• _Activity_
Read the lines below, and copy any that contain the string "therefore".

Study material Block Start

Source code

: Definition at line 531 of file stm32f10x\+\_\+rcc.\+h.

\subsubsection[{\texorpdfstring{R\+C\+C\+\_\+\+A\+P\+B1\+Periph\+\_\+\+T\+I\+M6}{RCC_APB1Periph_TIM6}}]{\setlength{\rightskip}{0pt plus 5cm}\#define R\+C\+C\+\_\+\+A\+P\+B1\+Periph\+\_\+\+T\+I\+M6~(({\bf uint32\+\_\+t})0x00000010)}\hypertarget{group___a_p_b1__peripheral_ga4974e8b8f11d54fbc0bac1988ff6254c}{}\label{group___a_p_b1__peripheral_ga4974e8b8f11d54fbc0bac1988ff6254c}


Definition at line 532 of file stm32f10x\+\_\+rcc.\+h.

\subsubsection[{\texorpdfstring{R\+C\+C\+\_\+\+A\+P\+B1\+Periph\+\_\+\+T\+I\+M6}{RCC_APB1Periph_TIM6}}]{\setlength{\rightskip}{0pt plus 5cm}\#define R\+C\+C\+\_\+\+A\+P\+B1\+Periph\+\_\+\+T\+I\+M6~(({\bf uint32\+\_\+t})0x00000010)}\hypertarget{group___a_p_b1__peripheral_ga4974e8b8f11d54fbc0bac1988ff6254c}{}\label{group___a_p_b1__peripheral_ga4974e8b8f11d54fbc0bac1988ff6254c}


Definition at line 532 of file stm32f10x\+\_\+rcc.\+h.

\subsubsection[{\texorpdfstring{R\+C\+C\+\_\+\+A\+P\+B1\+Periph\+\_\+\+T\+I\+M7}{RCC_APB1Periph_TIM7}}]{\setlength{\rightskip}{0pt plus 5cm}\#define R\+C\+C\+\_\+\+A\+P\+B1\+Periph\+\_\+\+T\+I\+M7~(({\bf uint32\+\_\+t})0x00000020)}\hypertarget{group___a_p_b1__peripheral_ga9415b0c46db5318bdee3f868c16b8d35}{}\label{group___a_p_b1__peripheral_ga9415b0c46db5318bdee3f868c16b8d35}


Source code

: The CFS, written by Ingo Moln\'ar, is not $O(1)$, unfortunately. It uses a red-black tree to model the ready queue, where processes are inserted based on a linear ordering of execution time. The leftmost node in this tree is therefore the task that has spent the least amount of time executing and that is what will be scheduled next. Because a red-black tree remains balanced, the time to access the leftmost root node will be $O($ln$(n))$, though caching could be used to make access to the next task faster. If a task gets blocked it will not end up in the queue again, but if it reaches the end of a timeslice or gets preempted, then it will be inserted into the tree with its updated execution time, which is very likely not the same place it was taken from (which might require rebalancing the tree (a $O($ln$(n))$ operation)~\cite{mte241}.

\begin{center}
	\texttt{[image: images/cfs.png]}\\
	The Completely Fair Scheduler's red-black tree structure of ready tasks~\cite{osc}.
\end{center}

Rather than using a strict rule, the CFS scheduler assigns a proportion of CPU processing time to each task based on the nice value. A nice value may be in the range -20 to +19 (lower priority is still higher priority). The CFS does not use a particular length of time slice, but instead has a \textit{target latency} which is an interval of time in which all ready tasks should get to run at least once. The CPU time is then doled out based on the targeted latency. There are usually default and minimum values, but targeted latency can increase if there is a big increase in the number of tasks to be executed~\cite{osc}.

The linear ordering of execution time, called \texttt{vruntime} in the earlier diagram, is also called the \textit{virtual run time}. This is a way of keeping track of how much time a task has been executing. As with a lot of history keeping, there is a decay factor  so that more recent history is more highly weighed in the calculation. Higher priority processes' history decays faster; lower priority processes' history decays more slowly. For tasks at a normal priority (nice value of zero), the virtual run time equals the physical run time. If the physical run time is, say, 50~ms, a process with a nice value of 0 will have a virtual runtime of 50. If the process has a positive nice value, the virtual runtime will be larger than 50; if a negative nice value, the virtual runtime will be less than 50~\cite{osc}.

Study material Block End
Study material Block Start

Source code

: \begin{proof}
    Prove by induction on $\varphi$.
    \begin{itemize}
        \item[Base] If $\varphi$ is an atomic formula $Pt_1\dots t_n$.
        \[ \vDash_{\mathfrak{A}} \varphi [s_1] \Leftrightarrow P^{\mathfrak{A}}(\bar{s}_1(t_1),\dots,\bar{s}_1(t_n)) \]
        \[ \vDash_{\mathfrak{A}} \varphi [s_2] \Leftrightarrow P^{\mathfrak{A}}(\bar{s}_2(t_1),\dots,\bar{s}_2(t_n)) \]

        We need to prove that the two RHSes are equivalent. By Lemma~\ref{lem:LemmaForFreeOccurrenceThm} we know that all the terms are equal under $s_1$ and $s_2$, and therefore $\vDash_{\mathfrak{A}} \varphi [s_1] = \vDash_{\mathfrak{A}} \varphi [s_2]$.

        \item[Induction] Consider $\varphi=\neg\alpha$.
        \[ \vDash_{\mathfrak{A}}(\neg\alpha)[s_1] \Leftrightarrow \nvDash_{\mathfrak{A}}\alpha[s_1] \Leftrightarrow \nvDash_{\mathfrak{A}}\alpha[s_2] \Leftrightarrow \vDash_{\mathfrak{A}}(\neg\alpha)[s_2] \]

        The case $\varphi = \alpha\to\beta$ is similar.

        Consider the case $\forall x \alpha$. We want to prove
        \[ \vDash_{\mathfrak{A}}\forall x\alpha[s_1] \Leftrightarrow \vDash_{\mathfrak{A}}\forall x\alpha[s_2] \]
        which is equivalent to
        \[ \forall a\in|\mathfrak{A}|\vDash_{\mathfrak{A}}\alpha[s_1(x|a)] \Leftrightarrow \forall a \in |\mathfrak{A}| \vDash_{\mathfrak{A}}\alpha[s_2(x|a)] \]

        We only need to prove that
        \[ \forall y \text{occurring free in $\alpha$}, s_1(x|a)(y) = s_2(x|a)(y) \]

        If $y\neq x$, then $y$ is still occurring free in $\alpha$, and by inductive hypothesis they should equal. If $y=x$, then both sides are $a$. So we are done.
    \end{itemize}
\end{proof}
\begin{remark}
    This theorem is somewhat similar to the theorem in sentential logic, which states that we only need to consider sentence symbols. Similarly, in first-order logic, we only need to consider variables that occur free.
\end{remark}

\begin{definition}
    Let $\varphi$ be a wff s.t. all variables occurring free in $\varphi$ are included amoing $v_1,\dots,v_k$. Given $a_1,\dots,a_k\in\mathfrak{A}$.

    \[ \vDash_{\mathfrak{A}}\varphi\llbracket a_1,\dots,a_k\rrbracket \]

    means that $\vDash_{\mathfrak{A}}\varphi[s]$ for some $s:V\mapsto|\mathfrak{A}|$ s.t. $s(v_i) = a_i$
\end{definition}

Study material Block End
Study material Block Start

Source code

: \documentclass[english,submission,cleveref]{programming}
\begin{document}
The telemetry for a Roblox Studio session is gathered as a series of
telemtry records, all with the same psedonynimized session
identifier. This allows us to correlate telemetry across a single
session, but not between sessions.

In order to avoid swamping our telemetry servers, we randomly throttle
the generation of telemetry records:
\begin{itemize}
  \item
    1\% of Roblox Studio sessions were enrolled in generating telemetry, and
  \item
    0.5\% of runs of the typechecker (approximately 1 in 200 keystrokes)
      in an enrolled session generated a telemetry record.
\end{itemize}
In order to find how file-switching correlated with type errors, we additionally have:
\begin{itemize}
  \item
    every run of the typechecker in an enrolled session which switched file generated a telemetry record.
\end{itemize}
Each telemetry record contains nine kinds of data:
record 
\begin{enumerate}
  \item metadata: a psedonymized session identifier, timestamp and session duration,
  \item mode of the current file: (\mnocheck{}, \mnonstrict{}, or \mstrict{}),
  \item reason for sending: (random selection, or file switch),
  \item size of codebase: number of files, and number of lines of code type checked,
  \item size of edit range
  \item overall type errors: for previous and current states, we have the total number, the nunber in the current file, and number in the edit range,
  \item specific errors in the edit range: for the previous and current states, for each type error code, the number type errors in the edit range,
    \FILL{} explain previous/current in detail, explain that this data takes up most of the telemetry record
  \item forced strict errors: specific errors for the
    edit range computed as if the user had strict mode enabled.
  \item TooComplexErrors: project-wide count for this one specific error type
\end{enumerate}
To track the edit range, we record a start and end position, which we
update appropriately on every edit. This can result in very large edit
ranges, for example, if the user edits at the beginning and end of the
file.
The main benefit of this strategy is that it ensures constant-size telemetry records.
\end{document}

Study material Block End

• _Task output_
: The CFS, written by Ingo Moln\'ar, is not $O(1)$, unfortunately. It uses a red-black tree to model the ready queue, where processes are inserted based on a linear ordering of execution time. The leftmost node in this tree is therefore the task that has spent the least amount of time executing and that is what will be scheduled next. Because a red-black tree remains balanced, the time to access the leftmost root node will be $O($ln$(n))$, though caching could be used to make access to the next task faster. If a task gets blocked it will not end up in the queue again, but if it reaches the end of a timeslice or gets preempted, then it will be inserted into the tree with its updated execution time, which is very likely not the same place it was taken from (which might require rebalancing the tree (a $O($ln$(n))$ operation)~\cite{mte241}.
        We need to prove that the two RHSes are equivalent. By Lemma~\ref{lem:LemmaForFreeOccurrenceThm} we know that all the terms are equal under $s_1$ and $s_2$, and therefore $\vDash_{\mathfrak{A}} \varphi [s_1] = \vDash_{\mathfrak{A}} \varphi [s_2]$.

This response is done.